This blog post discusses the storage and RAID options that can be used with PostgreSQL and EDB Postgres Advanced Server (EPAS).
In this post, we’ll discuss the following options:
- Direct Attached Storage (DAS)
- Fiber Channel - Storage Area Network (SAN)
- iSCSI
- Network Attached Storage (NAS) and Network File System (NFS)
How does Postgres use storage systems to store data?
Before we start discussing storage options, we need to understand some of the technical backgrounds of how PostgreSQL and EDB Postgres Advanced Server use storage systems.
Almost every Postgres transaction is written to disk, at minimum to the Write Ahead Log (WAL). Writes to the WAL are sequential in nature, and it is generally only read during recovery or when needed replication. These operations need to be synced to disk in a way that ensures that data integrity is not lost. Postgres lets you specify which method it should use when writing to a WAL file through the use of the wal_sync_method configuration parameter.
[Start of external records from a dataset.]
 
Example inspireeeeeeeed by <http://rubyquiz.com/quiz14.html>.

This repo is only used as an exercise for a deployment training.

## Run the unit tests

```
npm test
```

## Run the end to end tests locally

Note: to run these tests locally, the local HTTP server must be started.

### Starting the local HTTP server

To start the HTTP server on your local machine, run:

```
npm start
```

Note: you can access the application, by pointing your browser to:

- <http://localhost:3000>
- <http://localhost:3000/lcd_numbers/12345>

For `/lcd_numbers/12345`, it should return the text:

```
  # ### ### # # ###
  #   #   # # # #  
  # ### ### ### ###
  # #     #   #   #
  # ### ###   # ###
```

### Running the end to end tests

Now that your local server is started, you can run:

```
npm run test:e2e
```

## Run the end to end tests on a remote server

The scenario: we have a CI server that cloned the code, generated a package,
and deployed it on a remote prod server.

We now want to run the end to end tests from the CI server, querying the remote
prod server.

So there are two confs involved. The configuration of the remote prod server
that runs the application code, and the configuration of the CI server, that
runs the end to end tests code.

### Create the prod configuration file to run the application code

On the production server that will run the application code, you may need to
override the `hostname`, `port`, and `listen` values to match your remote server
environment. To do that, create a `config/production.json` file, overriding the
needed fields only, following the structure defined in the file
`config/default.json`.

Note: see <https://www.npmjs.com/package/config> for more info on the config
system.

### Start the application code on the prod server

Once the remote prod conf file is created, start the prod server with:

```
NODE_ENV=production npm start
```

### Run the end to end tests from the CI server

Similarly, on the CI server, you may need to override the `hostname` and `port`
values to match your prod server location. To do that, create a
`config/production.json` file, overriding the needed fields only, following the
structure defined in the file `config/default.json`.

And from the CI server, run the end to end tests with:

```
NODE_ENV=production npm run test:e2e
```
Storage for WAL should typically be optimized for sequential writing and reading, and because the speed directly affects the time it takes for a transaction to commit, they should have the minimum latency possible.
Postgres writes its data to the heap and indexes it after it's been written to WAL, usually during a checkpoint operation. The heap is also where data is read from. Heap and index data is cached in the shared buffers, and possibly by the operating system kernel. Heap and index I/O are often random in nature unless sequential scans of data are required.
Storage for the heap should be optimized for fast reads like a general rule, particularly with large databases that cannot fit into the shared buffers. This will help ensure that read queries (e.g. SELECT) can execute as quickly as possible. Postgres data files are a group of 1GB or smaller files, which are randomly accessed. This is also another point of consideration while tuning the file systems.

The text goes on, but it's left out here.